--- Data under study Enclosed Below ---

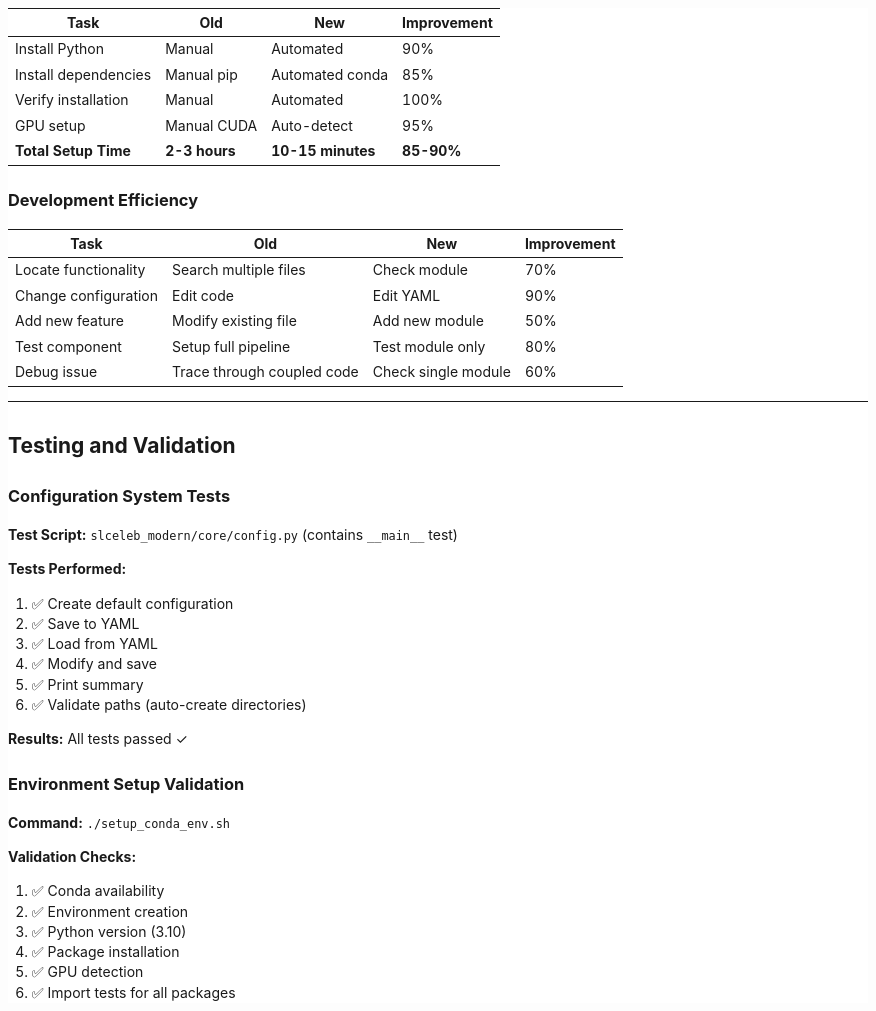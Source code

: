 | Task | Old | New | Improvement |
|------|-----|-----|-------------|
| Install Python | Manual | Automated | 90% |
| Install dependencies | Manual pip | Automated conda | 85% |
| Verify installation | Manual | Automated | 100% |
| GPU setup | Manual CUDA | Auto-detect | 95% |
| **Total Setup Time** | **2-3 hours** | **10-15 minutes** | **85-90%** |

### Development Efficiency

| Task | Old | New | Improvement |
|------|-----|-----|-------------|
| Locate functionality | Search multiple files | Check module | 70% |
| Change configuration | Edit code | Edit YAML | 90% |
| Add new feature | Modify existing file | Add new module | 50% |
| Test component | Setup full pipeline | Test module only | 80% |
| Debug issue | Trace through coupled code | Check single module | 60% |

---

## Testing and Validation

### Configuration System Tests

**Test Script:** `slceleb_modern/core/config.py` (contains `__main__` test)

**Tests Performed:**
1. ✅ Create default configuration
2. ✅ Save to YAML
3. ✅ Load from YAML
4. ✅ Modify and save
5. ✅ Print summary
6. ✅ Validate paths (auto-create directories)

**Results:** All tests passed ✓

### Environment Setup Validation

**Command:** `./setup_conda_env.sh`

**Validation Checks:**
1. ✅ Conda availability
2. ✅ Environment creation
3. ✅ Python version (3.10)
4. ✅ Package installation
5. ✅ GPU detection
6. ✅ Import tests for all packages
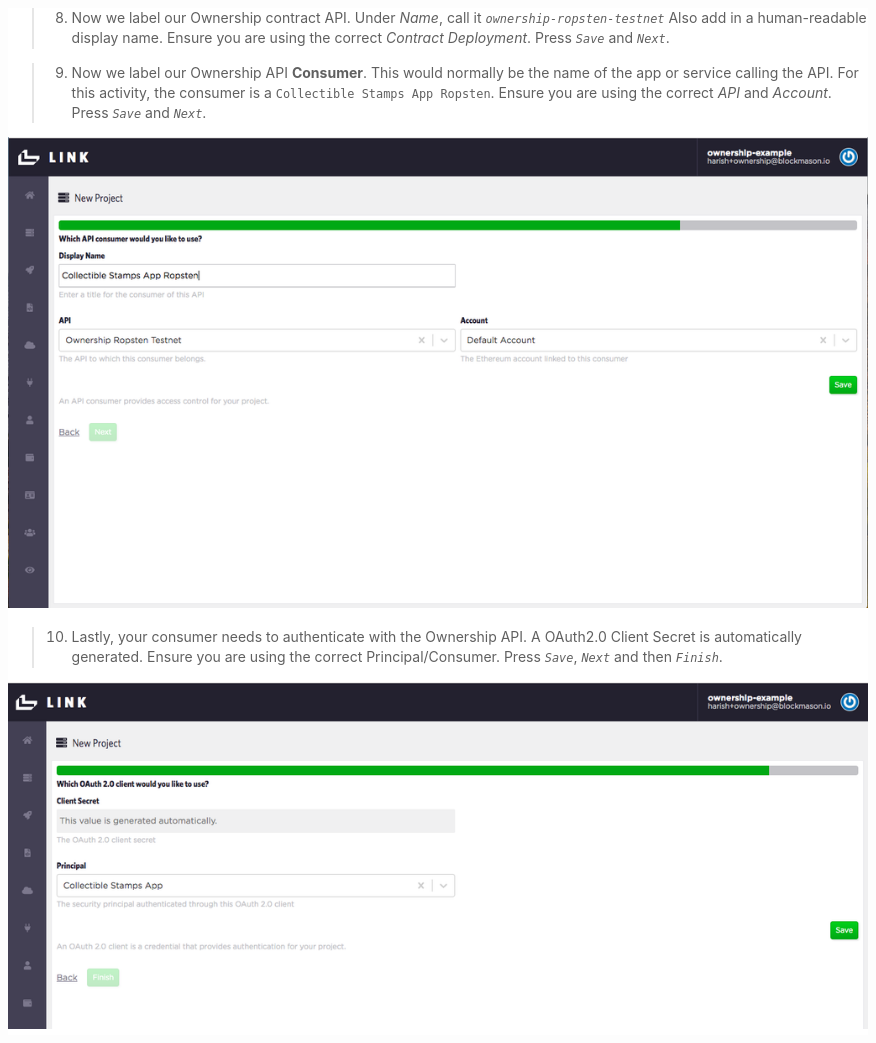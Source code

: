 > 8. Now we label our Ownership contract API. Under *Name*, call it *`ownership-ropsten-testnet`* Also add in a human-readable display name. Ensure you are using the correct *Contract Deployment*. Press *`Save`* and *`Next`*.

> 9. Now we label our Ownership API **Consumer**. This would normally be the name of the app or service calling the API. For this activity, the consumer is a `Collectible Stamps App Ropsten`. Ensure you are using the correct *API* and *Account*. Press *`Save`* and *`Next`*.

![Link Consumer New](images/link_consumer_ropsten.png)

> 10. Lastly, your consumer needs to authenticate with the Ownership API. A OAuth2.0 Client Secret is automatically generated. Ensure you are using the correct Principal/Consumer. Press *`Save`*, *`Next`* and then *`Finish`*.

![Create new OAuth](images/oauth_link_new.png)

--- End of Enclosed Data under study ---

Report, using only a number, how many lines above hold the word "Manual".

__Answer to the exercise__: 4